91影视

In this problem, the distance travelled by the moving system is determined by the product of the speed of the moving system and the time of the journey.

The time difference between the sound travel in air and concrete is \[\Delta t = 0.80\;{\rm{s}}\].

The standard value for the speed of sound in air and concrete from Table-12.1 are \({v_{{\rm{air}}}} = 343\;{\rm{m/s}}\) and \({v_{{\rm{concrete}}}} = 3000\;{\rm{m/s}}\) respectively.

The total distance travelled by the sound in air and concrete is equal.

The time taken by the sound to travel in air is calculated below:

\(\begin{aligned}{c}{d_{{\rm{air}}}} = {d_{{\rm{concrete}}}}\\{v_{{\rm{air}}}}{t_{{\rm{air}}}} = {v_{{\rm{concrete}}}}{t_{{\rm{concrete}}}}\\{v_{{\rm{air}}}}{t_{{\rm{air}}}} = {v_{{\rm{concrete}}}}\left( {{t_{{\rm{air}}}} - \Delta t} \right)\\{t_{{\rm{air}}}} = \frac{{{v_{{\rm{concrete}}}}}}{{{v_{{\rm{concrete}}}} - {v_{{\rm{air}}}}}}\left( {\Delta t} \right)\end{aligned}\)

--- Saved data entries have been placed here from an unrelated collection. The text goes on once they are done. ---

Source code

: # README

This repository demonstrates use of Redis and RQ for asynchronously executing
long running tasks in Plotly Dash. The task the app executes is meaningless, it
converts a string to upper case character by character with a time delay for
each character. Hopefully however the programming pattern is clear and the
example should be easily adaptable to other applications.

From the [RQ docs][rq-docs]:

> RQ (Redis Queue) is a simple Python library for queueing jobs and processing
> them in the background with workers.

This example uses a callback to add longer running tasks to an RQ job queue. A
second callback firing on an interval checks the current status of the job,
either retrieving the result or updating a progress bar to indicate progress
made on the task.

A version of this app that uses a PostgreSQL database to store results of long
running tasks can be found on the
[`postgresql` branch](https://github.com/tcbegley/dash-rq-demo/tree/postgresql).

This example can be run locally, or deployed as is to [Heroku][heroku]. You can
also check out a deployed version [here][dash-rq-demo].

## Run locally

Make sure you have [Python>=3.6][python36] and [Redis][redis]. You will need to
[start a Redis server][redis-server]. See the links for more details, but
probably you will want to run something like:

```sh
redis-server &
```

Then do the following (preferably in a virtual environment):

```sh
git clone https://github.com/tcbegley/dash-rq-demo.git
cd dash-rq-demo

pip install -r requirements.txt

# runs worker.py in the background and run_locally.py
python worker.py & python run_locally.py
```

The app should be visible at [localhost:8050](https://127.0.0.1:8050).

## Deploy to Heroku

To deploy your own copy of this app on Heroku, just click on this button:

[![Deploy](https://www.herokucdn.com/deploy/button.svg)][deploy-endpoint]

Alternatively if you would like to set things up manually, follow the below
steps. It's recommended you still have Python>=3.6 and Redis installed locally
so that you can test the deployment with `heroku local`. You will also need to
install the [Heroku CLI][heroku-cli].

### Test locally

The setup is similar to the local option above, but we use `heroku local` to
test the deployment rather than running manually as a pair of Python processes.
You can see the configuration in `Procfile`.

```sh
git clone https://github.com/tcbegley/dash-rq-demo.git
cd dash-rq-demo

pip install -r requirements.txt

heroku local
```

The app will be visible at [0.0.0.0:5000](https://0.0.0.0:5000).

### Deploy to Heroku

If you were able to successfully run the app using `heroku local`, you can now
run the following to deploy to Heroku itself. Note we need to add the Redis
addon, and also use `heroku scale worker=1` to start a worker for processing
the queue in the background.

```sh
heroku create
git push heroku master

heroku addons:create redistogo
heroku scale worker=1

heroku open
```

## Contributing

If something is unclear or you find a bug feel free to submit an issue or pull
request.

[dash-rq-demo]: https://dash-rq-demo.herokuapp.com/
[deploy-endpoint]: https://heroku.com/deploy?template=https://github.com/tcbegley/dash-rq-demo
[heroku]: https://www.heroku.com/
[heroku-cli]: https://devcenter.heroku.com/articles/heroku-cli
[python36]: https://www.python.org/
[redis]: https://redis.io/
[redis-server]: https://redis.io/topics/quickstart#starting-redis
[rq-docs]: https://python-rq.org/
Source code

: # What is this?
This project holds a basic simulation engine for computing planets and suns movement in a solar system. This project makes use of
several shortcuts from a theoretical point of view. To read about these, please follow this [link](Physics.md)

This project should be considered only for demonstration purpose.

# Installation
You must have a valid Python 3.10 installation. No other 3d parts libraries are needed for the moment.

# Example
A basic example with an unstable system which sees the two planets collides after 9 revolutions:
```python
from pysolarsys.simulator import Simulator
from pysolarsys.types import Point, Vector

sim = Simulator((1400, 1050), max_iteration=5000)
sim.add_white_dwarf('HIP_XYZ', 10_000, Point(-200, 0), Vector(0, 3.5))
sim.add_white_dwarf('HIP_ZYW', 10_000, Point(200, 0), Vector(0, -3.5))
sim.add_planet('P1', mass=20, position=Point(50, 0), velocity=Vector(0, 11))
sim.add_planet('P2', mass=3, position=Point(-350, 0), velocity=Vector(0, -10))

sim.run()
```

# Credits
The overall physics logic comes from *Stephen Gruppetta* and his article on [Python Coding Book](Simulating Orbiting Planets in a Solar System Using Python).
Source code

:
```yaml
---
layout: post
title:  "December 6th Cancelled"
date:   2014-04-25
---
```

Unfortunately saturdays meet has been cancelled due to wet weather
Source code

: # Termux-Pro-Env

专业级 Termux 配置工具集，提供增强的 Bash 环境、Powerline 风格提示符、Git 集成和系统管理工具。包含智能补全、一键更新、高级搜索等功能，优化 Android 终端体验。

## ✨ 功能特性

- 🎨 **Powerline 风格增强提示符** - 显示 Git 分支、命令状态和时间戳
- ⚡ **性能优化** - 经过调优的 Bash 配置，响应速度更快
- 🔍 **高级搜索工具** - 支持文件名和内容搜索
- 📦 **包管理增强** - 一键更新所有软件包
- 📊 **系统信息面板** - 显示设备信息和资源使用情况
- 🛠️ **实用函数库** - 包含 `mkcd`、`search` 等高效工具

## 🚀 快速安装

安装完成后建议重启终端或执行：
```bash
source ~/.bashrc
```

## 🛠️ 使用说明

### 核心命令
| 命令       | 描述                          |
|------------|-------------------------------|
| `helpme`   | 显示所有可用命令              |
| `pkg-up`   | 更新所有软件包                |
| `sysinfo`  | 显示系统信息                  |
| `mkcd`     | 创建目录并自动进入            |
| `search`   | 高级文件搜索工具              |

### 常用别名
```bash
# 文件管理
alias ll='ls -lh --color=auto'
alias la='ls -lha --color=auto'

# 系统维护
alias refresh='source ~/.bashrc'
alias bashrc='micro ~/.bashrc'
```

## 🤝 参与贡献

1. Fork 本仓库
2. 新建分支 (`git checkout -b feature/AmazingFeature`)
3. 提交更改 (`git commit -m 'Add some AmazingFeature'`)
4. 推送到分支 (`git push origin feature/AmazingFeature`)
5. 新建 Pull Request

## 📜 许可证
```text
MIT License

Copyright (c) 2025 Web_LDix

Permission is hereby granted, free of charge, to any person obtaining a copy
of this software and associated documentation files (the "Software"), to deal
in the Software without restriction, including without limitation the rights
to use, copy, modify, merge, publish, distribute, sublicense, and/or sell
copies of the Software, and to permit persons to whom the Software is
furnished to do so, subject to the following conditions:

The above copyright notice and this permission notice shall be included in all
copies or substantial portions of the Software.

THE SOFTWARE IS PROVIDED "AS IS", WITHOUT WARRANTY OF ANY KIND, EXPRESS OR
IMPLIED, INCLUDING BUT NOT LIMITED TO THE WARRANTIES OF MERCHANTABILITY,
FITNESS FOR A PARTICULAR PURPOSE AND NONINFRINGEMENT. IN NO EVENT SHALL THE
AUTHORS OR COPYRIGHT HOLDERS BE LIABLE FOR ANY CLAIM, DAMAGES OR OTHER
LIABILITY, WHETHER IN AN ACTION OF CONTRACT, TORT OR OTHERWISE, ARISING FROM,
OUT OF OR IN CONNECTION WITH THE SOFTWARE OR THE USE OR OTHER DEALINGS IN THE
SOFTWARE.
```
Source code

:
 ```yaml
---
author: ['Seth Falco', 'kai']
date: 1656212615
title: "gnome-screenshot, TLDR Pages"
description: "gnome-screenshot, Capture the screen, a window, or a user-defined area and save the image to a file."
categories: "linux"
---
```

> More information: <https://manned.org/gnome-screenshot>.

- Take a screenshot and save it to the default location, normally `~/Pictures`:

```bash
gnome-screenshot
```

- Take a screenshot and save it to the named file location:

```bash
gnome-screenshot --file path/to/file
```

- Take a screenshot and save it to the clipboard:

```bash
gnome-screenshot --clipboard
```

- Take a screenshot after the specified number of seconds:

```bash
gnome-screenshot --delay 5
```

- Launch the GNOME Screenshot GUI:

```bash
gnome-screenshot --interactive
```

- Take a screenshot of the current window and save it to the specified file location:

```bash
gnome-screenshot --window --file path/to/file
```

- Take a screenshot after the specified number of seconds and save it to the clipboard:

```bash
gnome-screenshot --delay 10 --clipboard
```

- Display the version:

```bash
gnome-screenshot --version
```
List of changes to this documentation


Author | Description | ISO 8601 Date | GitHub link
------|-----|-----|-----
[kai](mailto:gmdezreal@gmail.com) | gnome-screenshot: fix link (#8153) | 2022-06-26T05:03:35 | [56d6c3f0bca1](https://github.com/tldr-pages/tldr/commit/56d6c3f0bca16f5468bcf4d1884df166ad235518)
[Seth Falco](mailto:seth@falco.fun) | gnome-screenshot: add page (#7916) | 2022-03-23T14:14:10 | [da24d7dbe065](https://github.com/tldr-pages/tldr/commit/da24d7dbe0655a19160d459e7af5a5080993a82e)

Here, \({d_{{\rm{air}}}}\) and \({d_{{\rm{concrete}}}}\) are the distance travelled by the sound in air and concrete, \({t_{{\rm{air}}}}\) and \({t_{{\rm{concrete}}}}\) are the time taken by the sound in air and concrete.

The total distance travelled by the sound is calculated below:

\(\begin{aligned}{c}d = {v_{{\rm{air}}}}{t_{{\rm{air}}}}\\ = {v_{{\rm{air}}}}\left[ {\frac{{{v_{{\rm{concrete}}}}}}{{{v_{{\rm{concrete}}}} - {v_{{\rm{air}}}}}}\left( {\Delta t} \right)} \right]\end{aligned}\)

Substitute the values in the above equation.

\(\begin{aligned}{c} = 343\;{\rm{m/s}}\left[ {\frac{{3000\;{\rm{m/s}}}}{{3000\;{\rm{m/s}} - 343\;{\rm{m/s}}}}\left( {0.80\;{\rm{s}}} \right)} \right]\\ = 309.82\;{\rm{m}}\end{aligned}\)

Hence, the distance between the person and impact occur is \(309.82\;{\rm{m}}\).